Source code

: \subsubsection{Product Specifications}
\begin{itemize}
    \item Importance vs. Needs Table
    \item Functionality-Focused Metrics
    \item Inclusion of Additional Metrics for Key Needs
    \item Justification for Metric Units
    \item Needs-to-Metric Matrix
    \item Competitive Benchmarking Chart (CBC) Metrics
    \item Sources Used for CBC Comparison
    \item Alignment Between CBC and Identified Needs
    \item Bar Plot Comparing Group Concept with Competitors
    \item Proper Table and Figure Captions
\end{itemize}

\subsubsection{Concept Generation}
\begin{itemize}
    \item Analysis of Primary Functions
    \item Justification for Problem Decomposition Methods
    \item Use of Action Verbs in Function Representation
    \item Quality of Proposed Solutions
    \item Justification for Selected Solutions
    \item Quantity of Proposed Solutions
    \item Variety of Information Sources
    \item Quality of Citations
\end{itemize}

==

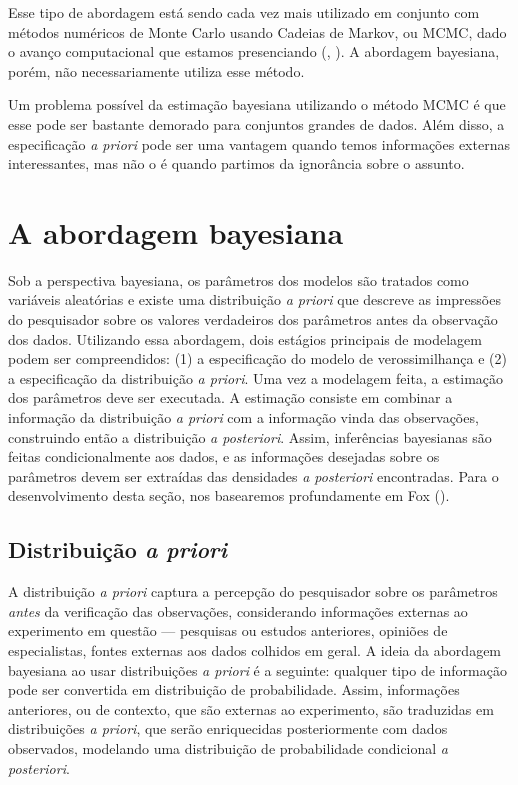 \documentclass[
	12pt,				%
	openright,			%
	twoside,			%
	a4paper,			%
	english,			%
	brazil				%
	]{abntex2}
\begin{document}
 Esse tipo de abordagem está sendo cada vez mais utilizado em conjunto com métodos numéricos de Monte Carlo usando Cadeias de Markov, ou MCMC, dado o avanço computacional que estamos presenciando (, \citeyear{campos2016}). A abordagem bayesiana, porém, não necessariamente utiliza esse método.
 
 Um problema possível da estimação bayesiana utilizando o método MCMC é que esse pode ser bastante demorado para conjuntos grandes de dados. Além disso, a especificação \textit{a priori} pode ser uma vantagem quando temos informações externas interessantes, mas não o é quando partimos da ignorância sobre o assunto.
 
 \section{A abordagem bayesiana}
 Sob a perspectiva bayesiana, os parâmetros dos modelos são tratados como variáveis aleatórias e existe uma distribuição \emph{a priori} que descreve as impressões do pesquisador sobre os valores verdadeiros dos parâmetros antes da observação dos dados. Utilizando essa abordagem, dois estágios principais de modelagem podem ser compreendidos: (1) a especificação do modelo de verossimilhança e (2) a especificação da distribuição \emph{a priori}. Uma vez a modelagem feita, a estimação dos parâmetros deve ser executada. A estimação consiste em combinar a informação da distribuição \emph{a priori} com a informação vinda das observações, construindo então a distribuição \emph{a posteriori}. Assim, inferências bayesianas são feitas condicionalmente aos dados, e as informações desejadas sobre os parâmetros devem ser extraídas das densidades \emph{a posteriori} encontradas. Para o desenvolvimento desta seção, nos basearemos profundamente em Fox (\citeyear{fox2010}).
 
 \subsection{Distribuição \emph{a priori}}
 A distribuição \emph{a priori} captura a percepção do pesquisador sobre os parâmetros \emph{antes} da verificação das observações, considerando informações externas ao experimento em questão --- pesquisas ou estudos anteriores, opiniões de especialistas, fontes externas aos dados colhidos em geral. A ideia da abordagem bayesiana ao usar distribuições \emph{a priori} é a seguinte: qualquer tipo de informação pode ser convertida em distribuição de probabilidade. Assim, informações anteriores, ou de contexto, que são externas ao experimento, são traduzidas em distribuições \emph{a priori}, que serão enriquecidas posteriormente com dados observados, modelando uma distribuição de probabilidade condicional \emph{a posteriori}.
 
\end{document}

§ **Work order**
In the entries above, some lines hold the string "método". Copy each of them.

§ **Your response**
 Esse tipo de abordagem está sendo cada vez mais utilizado em conjunto com métodos numéricos de Monte Carlo usando Cadeias de Markov, ou MCMC, dado o avanço computacional que estamos presenciando (, \citeyear{campos2016}). A abordagem bayesiana, porém, não necessariamente utiliza esse método.
 Um problema possível da estimação bayesiana utilizando o método MCMC é que esse pode ser bastante demorado para conjuntos grandes de dados. Além disso, a especificação \textit{a priori} pode ser uma vantagem quando temos informações externas interessantes, mas não o é quando partimos da ignorância sobre o assunto.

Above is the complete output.